Book Spotlight: Lovable Beaded Creatures

Do you remember berry beads? Not to be confused with Miyuki’s answer to the peanut seed bead, these little plastic beads with bubbly surfaces were all the rage for crafting in the 70’s and 80’s. Most craft stores carried them in abundance, along with fun little booklets for making all kinds of 3-D animals and objects with them. I used to think berry beads were ultimate.

Then I discovered seed beads, and everything else got swept aside. But it was those first pipe cleaner and plastic projects that inspired my love of 3-D beading, though I’ve mostly admired the work of other artists in that area. So when I picked up a copy of Lovable Beaded Creatures, I was instantly transported to the 80’s. Although these creatures are made with totally different materials, they still have a very charming, very vintage look.

Loveable Beaded Creaturescontains nearly thirty different 3-D animal designs by artist Anja Freese. Each creature is constructed with 8/o seed beads and wire, using a simple cross weave approach.

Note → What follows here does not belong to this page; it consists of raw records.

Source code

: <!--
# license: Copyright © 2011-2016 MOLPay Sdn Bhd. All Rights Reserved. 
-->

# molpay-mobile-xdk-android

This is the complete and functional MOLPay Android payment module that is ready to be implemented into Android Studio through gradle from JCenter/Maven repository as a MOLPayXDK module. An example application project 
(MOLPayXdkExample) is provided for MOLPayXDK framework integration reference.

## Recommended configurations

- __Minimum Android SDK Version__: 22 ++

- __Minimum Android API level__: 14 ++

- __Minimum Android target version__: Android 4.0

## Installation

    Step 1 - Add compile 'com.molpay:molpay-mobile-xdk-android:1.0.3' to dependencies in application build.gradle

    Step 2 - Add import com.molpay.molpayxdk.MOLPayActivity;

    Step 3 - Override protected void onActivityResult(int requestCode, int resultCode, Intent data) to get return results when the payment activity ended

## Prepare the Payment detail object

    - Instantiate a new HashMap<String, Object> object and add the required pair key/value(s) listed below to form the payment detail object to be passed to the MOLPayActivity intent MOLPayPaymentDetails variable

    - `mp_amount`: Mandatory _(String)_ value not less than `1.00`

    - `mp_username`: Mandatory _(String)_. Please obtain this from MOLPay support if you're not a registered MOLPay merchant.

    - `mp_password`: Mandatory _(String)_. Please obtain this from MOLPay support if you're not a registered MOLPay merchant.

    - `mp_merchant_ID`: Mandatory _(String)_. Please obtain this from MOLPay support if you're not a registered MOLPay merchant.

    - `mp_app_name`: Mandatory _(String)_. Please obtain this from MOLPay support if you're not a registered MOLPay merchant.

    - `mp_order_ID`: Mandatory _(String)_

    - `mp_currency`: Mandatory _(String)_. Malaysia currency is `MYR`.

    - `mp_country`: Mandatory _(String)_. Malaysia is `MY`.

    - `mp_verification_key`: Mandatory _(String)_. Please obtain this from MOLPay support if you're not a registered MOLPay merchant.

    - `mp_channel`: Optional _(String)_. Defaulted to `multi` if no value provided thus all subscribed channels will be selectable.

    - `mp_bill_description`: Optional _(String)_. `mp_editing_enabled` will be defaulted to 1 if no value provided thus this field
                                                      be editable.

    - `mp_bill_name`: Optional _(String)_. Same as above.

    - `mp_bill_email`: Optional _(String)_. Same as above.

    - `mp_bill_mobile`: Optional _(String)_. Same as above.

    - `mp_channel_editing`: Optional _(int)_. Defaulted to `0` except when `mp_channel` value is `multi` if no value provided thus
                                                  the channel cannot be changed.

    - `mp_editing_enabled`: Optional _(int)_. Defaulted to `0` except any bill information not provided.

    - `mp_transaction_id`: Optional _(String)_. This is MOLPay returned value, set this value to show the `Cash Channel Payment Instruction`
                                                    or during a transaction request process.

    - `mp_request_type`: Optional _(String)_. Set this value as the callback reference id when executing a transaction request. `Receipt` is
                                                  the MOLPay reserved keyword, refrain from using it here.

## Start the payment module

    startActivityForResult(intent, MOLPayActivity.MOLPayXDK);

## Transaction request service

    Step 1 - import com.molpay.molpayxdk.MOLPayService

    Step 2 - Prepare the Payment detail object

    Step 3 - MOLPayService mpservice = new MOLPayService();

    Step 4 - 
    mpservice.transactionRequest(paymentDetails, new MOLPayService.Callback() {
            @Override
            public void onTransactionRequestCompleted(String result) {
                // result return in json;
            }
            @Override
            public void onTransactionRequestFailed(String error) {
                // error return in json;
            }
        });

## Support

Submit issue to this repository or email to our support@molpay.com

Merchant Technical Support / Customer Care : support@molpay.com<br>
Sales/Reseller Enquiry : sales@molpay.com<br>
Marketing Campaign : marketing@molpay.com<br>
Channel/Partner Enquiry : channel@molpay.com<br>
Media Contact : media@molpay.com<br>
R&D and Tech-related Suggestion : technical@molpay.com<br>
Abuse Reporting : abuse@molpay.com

The structures look so lively and elaborate, it’s almost hard to image how they can come together with such straightforward techniques.

Anja begins with a detailed overview of the materials and tools needed to create your own beaded creatures, and provides instructions and tips for weaving the beads together, assembling the designs, and adding embellishments. The steps are very clear, and include easy to follow diagrams to help guide you through the process of building animals from beads.

Animal lovers will be absolutely delighted with the projects. There are a wide variety of creatures to choose from, including insects, fish, barnyard animals, and exotic beasts like anteaters and poison arrow frogs. Each one is so charming that it’s hard to choose a favorite, or decide which one to try first!

Each project includes a color and weaving chart to follow that will guide you through the construction of the animal, plus written instructions and tips for putting each creature together. There are plenty of close-up photographs of finished designs to help guide and inspire you as well.

At the end of the book, Anja Freese gives a brief overview of loom weaving, then shares some fantastic beaded animal patterns like birds and snakes, which can be used to make traditional-looking bracelets. She also includes instructions for creating brooches and hair barrettes with 3-D beaded animals.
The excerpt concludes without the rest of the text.